An open API service indexing awesome lists of open source software.

https://github.com/pinecone-io/spark-pinecone

The Apache Spark connector for Pinecone
https://github.com/pinecone-io/spark-pinecone

Last synced: about 2 months ago
JSON representation

The Apache Spark connector for Pinecone

Awesome Lists containing this project

README

        

# spark-pinecone
The official [pinecone.io](https://pinecone.io) spark connector.

## Features
- Please note that the connector's write operation is not atomic - some vectors might be written while others aren't if the operation is stopped or if it fails.
In practice this shouldn't cause a serious issue. Pinecone is an idempotent key-value store.
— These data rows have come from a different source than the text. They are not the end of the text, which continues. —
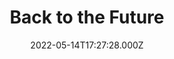 ---
title: "Back to the Future"
year: 1985
date: 2022-05-14T17:27:28.000Z
permalink: /almanac/movies/2022-05-14-back-to-the-future/index.html
link: https://letterboxd.com/rknightuk/film/back-to-the-future/10/
rating: 3
tmdbid: 105
--- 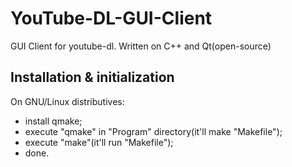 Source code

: # YouTube-DL-GUI-Client
GUI Client for youtube-dl. Written on C++ and Qt(open-source)

## Installation & initialization
On GNU/Linux distributives:
- install qmake;
- execute "qmake" in "Program" directory(it'll make "Makefile");
- execute "make"(it'll run "Makefile");
- done.
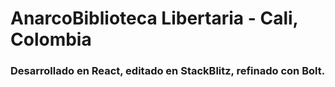 # AnarcoBiblioteca Libertaria - Cali, Colombia

### Desarrollado en React, editado en StackBlitz, refinado con Bolt.
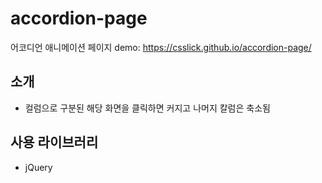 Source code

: # accordion-page
어코디언 애니메이션 페이지
demo: https://csslick.github.io/accordion-page/

## 소개
- 컬럼으로 구분된 해당 화면을 클릭하면 커지고 나머지 칼럼은 축소됨

## 사용 라이브러리
- jQuery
Re-running the job will result in the desired state without a need to clear the index or calculate some delta from the source data.
- The client currently only supports batch writing of data into pinecone from a specific schema (see the example below).
If you need to use the connector with a streaming pipeline, it is recommended to use a function like `foreachBatch`.

## Support
This client currently supports Spark 3.5.0, Scala 2.12.X or 2.13.X and Java 8+.
- For Scala 2.12, use `spark-pinecone_2.12.jar`: https://central.sonatype.com/artifact/io.pinecone/spark-pinecone_2.12.
- For Scala 2.13, use `spark-pinecone_2.13.jar`: https://central.sonatype.com/artifact/io.pinecone/spark-pinecone_2.13.

Make sure to add the correct JAR file to your project's dependencies according to your Scala version.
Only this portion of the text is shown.